> [Exercise brief] Filter the entries for the word "does". Copy each line in which it occurs.

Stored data
=== Begin Enclosure ===

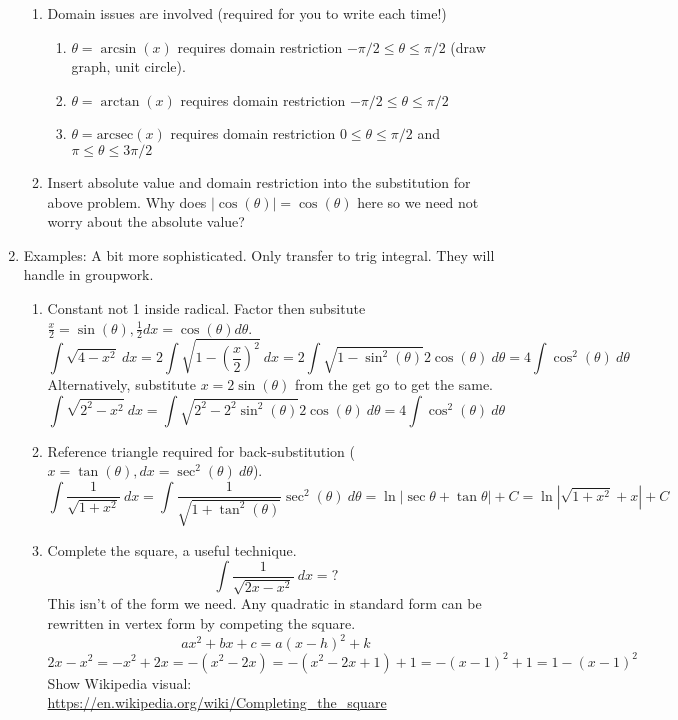 \documentclass{article}
\begin{document}
\begin{enumerate}
\begin{enumerate}
\item Domain issues are involved (required for you to write each time!)
\begin{enumerate}
\item $\theta = \arcsin(x)$ requires domain restriction $-\pi/2\leq \theta\leq \pi/2$ (draw graph, unit circle).
\item $\theta = \arctan(x)$ requires domain restriction $-\pi/2\leq \theta\leq \pi/2$ 
\item $\theta = \text{arcsec}(x)$ requires domain restriction $0\leq \theta\leq \pi/2$ and $\pi\leq\theta\leq 3\pi/2$ 
\end{enumerate}

\item Insert absolute value and domain restriction into the substitution for above problem. 
Why does $|\cos(\theta)|=\cos(\theta)$ here so we need not worry about the absolute value?
\end{enumerate}


\item Examples: A bit more sophisticated. Only transfer to trig integral. They will handle in groupwork.
\begin{enumerate}
\item Constant not 1 inside radical. Factor then subsitute $\frac{x}{2} = \sin(\theta), \frac{1}{2}dx = \cos(\theta) d\theta$.
\[
\int \sqrt{4-x^2}~dx = 2 \int \sqrt{1-\left(\frac{x}{2}\right)^2} ~dx
= 2 \int \sqrt{1-\sin^2(\theta)} 2\cos(\theta)~d\theta
= 4 \int \cos^2(\theta)~d\theta
\]
Alternatively, substitute $x=2\sin(\theta)$ from the get go to get the same.
\[
\int \sqrt{2^2-x^2}~dx = \int \sqrt{2^2-2^2\sin^2(\theta)} 2\cos(\theta)~d\theta
= 4 \int \cos^2(\theta)~d\theta
\]
\item Reference triangle required for back-substitution ($x=\tan(\theta), dx=\sec^2(\theta)~d\theta$).
\[
\int \frac{1}{\sqrt{1+x^2}}~dx = \int \frac{1}{\sqrt{1+\tan^2(\theta)}}\sec^2(\theta)~d\theta = 
\ln |\sec\theta+\tan\theta|+C = \ln|\sqrt{1+x^2}+x|+C
\]

\item Complete the square, a useful technique.
\[
\int \frac{1}{\sqrt{2x-x^2}}~dx = ?
\]
This isn't of the form we need.
Any quadratic in standard form can be rewritten in vertex form by competing the square.
\[
ax^2+bx+c = a(x-h)^2+k
\]
\[
2x-x^2 = -x^2 + 2x = -(x^2-2x) = -(x^2-2x+1)+1 = -(x-1)^2+1 = 1-(x-1)^2
\]
Show Wikipedia visual: \url{https://en.wikipedia.org/wiki/Completing_the_square}


\end{enumerate}
\end{enumerate}
\end{document}
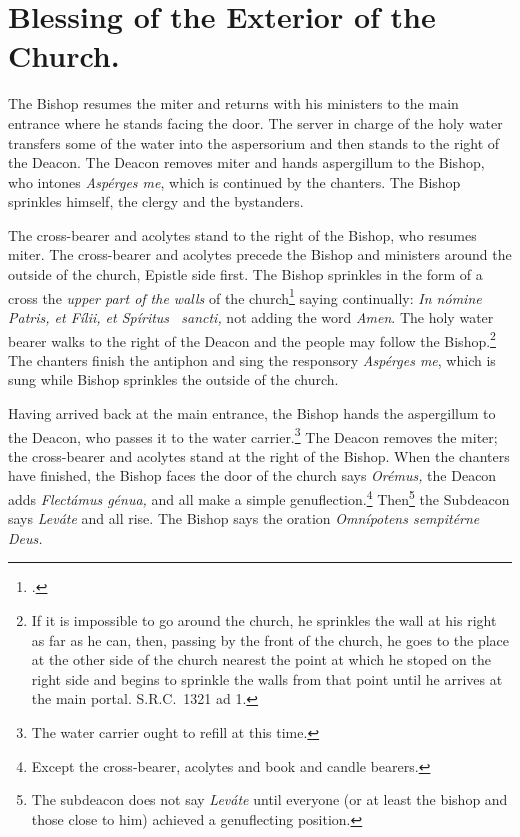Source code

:\documentclass[letterpaper]{report}
\newcommand\src{\textsc{S.R.C.}}
\begin{document}
{    \section{Blessing of the Exterior of the Church.}

    \rubric The Bishop resumes the miter and returns with his ministers to the
    main entrance where he stands facing the door. The server in charge of the
    holy water transfers some of the water into the aspersorium and then stands
    to the right of the Deacon. The Deacon removes miter and hands aspergillum
    to the Bishop, who intones \textit{Asp\'erges me}, which is continued by
    the chanters. The Bishop sprinkles himself, the clergy and the bystanders.

    \rubric The cross-bearer and acolytes stand to the right of the Bishop, who
    resumes miter. The cross-bearer and acolytes precede the Bishop and
    ministers around the outside of the church, Epistle side first. The Bishop
    sprinkles in the form of a cross the \textit{upper part of the walls} of
    the church\footcite[The procession walks around and Bishop sprinkles the
    cemetery also if it be adjacent.][n. 41, p. 44.]{consecranda} saying
    continually: \textit{In nómine Pa\cross tris, et Fí\cross lii, et Spíritus
    \cross\ sancti,} not adding the word \textit{Amen}. The holy water bearer
    walks to the right of the Deacon and the people may follow the
    Bishop.\footnote{If it is impossible to go around the church, he sprinkles
    the wall at his right as far as he can, then, passing by the front of the
    church, he goes to the place at the other side of the church nearest the
    point at which he stoped on the right side and begins to sprinkle the walls
    from that point until he arrives at the main portal. \src\ 1321 ad 1.} The
    chanters finish the antiphon and sing the responsory \textit{Asp\'erges
    me}, which is sung while Bishop sprinkles the outside of the church.

    \rubric Having arrived back at the main entrance, the Bishop hands the
    aspergillum to the Deacon, who passes it to the water carrier.\footnote{The
    water carrier ought to refill at this time.} The Deacon removes the miter;
    the cross-bearer and acolytes stand at the right of the Bishop. When
    the chanters have finished, the Bishop faces the door of the church says
    \textit{Orémus,} the Deacon adds \textit{Flectámus génua,} and all make a
    simple genuflection.\footnote{Except the cross-bearer, acolytes and book
    and candle bearers.} Then\footnote{The subdeacon does not say
    \textit{Leváte} until everyone (or at least the bishop and those close to
    him) achieved a genuflecting position.} the Subdeacon says \textit{Leváte}
    and all rise. The Bishop says the oration \textit{Omnípotens sempitérne
    Deus.}

}
\end{document}
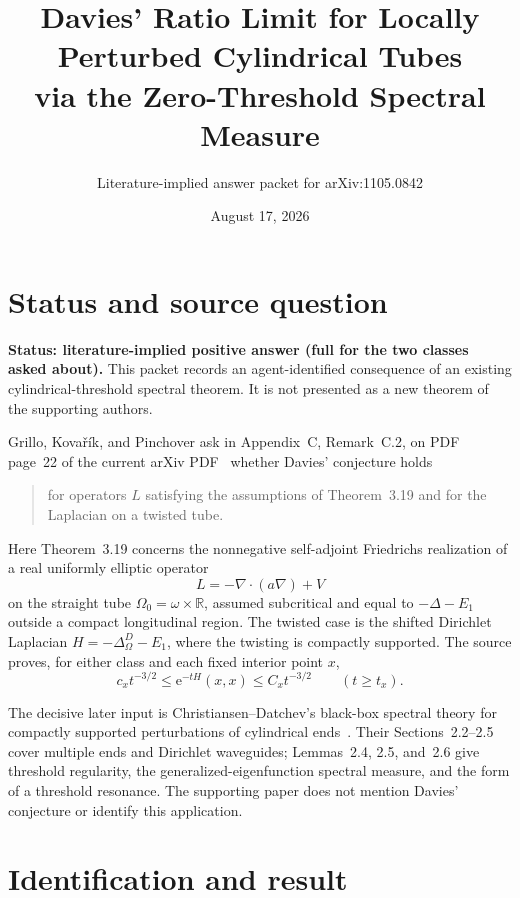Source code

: \documentclass[11pt]{article}
\title{Davies' Ratio Limit for Locally Perturbed Cylindrical Tubes\\
via the Zero-Threshold Spectral Measure}
\author{Literature-implied answer packet for arXiv:1105.0842}
\date{August 17, 2026}
\newcommand{\R}{\mathbb R}
\newcommand{\ee}{\mathrm e}
\begin{document}
\maketitle

\section{Status and source question}

\textbf{Status: literature-implied positive answer (full for the two classes
asked about).}  This packet records an agent-identified consequence of an
existing cylindrical-threshold spectral theorem.  It is not presented as a
new theorem of the supporting authors.

Grillo, Kova\v{r}\'ik, and Pinchover ask in Appendix~C, Remark~C.2, on PDF
page~22 of the current arXiv PDF~\cite{GKP} whether Davies' conjecture holds

\begin{quote}
for operators \(L\) satisfying the assumptions of Theorem~3.19 and for the
Laplacian on a twisted tube.
\end{quote}

Here Theorem~3.19 concerns the nonnegative self-adjoint Friedrichs realization
of a real uniformly elliptic operator
\[
 L=-\nabla\!\cdot(a\nabla)+V
\]
on the straight tube \(\Omega_0=\omega\times\R\), assumed subcritical and
equal to \(-\Delta-E_1\) outside a compact longitudinal region.  The twisted
case is the shifted Dirichlet Laplacian
\(H=-\Delta^D_\Omega-E_1\), where the twisting is compactly supported.
The source proves, for either class and each fixed interior point \(x\),
\begin{equation}\label{eq:diag}
 c_x t^{-3/2}\leq \ee^{-tH}(x,x)\leq C_x t^{-3/2}
 \qquad(t\geq t_x).
\end{equation}

The decisive later input is Christiansen--Datchev's black-box spectral theory
for compactly supported perturbations of cylindrical ends~\cite{CD}.  Their
Sections~2.2--2.5 cover multiple ends and Dirichlet waveguides; Lemmas~2.4,
2.5, and~2.6 give threshold regularity, the generalized-eigenfunction spectral
measure, and the form of a threshold resonance.  The supporting paper does
not mention Davies' conjecture or identify this application.

\section{Identification and result}
\end{document}
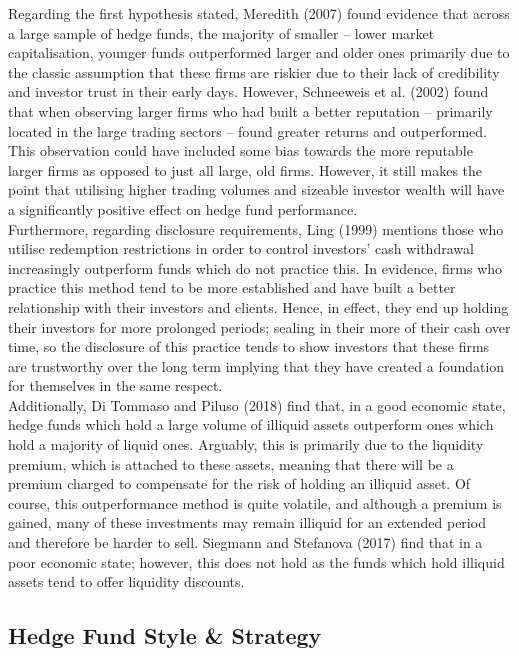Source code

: \documentclass[11pt, english]{article}
\begin{document}
	Regarding the first hypothesis stated, Meredith (2007) found evidence that across a large sample of hedge funds, the majority of smaller – lower market capitalisation, younger funds outperformed larger and older ones primarily due to the classic assumption that these firms are riskier due to their lack of credibility and investor trust in their early days. However, Schneeweis et al. (2002) found that when observing larger firms who had built a better reputation – primarily located in the large trading sectors – found greater returns and outperformed. This observation could have included some bias towards the more reputable larger firms as opposed to just all large, old firms. However, it still makes the point that utilising higher trading volumes and sizeable investor wealth will have a significantly positive effect on hedge fund performance.\\

	Furthermore, regarding disclosure requirements, Ling (1999) mentions those who utilise redemption restrictions in order to control investors’ cash withdrawal increasingly outperform funds which do not practice this. In evidence, firms who practice this method tend to be more established and have built a better relationship with their investors and clients. Hence, in effect, they end up holding their investors for more prolonged periods; sealing in their more of their cash over time, so the disclosure of this practice tends to show investors that these firms are trustworthy over the long term implying that they have created a foundation for themselves in the same respect.\\

	Additionally, Di Tommaso and Piluso (2018) find that, in a good economic state, hedge funds which hold a large volume of illiquid assets outperform ones which hold a majority of liquid ones. Arguably, this is primarily due to the liquidity premium, which is attached to these assets, meaning that there will be a premium charged to compensate for the risk of holding an illiquid asset. Of course, this outperformance method is quite volatile, and although a premium is gained, many of these investments may remain illiquid for an extended period and therefore be harder to sell. Siegmann and Stefanova (2017) find that in a poor economic state; however, this does not hold as the funds which hold illiquid assets tend to offer liquidity discounts.

	\subsection{Hedge Fund Style \& Strategy}
\end{document}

=== End Enclosure ===

> [Exercise output]
Why does $|\cos(\theta)|=\cos(\theta)$ here so we need not worry about the absolute value?
    and candle bearers.} Then\footnote{The subdeacon does not say
measure, and the form of a threshold resonance.  The supporting paper does
	Additionally, Di Tommaso and Piluso (2018) find that, in a good economic state, hedge funds which hold a large volume of illiquid assets outperform ones which hold a majority of liquid ones. Arguably, this is primarily due to the liquidity premium, which is attached to these assets, meaning that there will be a premium charged to compensate for the risk of holding an illiquid asset. Of course, this outperformance method is quite volatile, and although a premium is gained, many of these investments may remain illiquid for an extended period and therefore be harder to sell. Siegmann and Stefanova (2017) find that in a poor economic state; however, this does not hold as the funds which hold illiquid assets tend to offer liquidity discounts.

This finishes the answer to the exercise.